MLOW: Interpretable Low-Rank Frequency Magnitude Decomposition of Multiple Effects for Time Series Forecasting

TL;DR

MLOW introduces a frequency-based, interpretable low-rank decomposition method for time series forecasting that captures multiple effects and improves performance with minimal architectural changes.

Contribution

It proposes Hyperplane-NMF for interpretable low-rank spectrum decomposition and a flexible mechanism for frequency selection, addressing spectral leakage issues.

Findings

MLOW achieves interpretable, hierarchical effect decomposition.

It demonstrates robustness to noise in time series.
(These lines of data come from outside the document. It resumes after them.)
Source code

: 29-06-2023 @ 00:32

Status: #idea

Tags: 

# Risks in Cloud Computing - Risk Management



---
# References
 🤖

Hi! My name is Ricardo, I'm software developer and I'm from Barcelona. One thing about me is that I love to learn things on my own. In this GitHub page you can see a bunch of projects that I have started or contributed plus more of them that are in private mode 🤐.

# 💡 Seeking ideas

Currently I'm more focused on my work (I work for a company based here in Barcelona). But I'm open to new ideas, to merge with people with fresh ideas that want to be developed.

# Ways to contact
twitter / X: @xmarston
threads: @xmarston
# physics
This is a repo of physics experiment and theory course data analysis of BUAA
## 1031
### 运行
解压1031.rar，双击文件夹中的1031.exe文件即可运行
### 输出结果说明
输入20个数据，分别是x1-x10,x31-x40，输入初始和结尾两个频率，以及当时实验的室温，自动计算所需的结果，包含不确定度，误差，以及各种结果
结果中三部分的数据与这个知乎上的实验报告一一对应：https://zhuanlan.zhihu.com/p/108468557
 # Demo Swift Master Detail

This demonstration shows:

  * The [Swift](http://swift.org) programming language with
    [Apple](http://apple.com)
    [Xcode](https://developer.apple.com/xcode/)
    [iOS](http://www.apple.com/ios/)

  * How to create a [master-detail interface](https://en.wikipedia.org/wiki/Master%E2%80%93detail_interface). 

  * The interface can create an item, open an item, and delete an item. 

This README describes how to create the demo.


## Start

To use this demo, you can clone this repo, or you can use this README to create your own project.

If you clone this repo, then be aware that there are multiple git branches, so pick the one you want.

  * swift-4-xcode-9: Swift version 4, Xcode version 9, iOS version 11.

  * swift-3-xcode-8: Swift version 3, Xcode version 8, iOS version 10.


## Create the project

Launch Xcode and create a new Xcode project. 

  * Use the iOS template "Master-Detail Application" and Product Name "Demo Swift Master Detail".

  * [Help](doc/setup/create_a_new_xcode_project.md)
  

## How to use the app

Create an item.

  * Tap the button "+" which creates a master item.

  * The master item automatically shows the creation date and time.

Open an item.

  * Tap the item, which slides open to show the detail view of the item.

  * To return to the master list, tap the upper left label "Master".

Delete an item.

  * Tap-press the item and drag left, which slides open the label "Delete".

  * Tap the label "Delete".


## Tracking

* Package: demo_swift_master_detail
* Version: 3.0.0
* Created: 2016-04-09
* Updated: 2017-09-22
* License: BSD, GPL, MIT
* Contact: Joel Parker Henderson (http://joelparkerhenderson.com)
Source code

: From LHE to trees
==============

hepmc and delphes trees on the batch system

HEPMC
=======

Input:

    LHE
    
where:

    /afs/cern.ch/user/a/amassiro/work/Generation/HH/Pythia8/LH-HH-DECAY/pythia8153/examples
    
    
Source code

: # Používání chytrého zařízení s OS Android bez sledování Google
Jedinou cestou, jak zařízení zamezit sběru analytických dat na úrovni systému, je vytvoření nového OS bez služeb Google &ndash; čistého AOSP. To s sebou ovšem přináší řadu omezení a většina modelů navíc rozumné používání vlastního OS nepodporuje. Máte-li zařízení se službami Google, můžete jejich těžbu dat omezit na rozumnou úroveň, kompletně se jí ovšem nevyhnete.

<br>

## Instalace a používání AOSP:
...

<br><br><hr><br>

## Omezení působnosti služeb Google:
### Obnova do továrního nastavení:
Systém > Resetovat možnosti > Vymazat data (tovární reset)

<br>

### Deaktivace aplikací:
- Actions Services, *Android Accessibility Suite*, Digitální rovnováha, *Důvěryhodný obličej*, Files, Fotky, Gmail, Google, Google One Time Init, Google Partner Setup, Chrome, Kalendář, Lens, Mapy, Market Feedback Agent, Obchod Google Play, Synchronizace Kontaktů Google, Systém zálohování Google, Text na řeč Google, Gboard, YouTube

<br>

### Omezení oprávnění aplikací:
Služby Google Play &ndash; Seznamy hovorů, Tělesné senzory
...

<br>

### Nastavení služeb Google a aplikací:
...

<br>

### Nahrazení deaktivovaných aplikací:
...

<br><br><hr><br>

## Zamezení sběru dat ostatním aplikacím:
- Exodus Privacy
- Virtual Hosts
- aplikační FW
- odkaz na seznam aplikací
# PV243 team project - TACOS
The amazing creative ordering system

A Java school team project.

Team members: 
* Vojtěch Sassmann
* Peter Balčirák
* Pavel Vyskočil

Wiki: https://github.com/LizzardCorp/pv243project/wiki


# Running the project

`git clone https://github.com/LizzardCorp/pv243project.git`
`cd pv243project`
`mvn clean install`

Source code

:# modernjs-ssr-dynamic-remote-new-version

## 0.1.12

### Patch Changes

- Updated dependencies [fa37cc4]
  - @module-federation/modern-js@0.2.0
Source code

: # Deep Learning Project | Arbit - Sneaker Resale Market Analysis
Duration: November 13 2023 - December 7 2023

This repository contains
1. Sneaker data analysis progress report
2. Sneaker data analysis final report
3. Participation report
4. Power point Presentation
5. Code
Provides significant performance improvements with minimal modifications.

Abstract

Separating multiple effects in time series is fundamental yet challenging for time-series forecasting (TSF). However, existing TSF models cannot effectively learn interpretable multi-effect decomposition by their smoothing-based temporal techniques. Here, a new interpretable frequency-based decomposition pipeline MLOW captures the insight: a time series can be represented as a magnitude spectrum multiplied by the corresponding phase-aware basis functions, and the magnitude spectrum distribution of a time series always exhibits observable patterns for different effects. MLOW learns a low-rank representation of the magnitude spectrum to capture dominant trending and seasonal effects. We explore low-rank methods, including PCA, NMF, and Semi-NMF, and find that none can simultaneously achieve interpretable, efficient and generalizable decomposition. Thus, we propose hyperplane-nonnegative matrix factorization (Hyperplane-NMF). Further, to address the frequency (spectral) leakage restricting high-quality low-rank decomposition, MLOW enables a flexible selection of input horizons and frequency levels via a mathematical mechanism. Visual analysis demonstrates that MLOW enables interpretable and hierarchical multiple-effect decomposition, robust to noises. It can also enable plug-and-play in existing TSF backbones with remarkable performance improvement but minimal architectural modifications.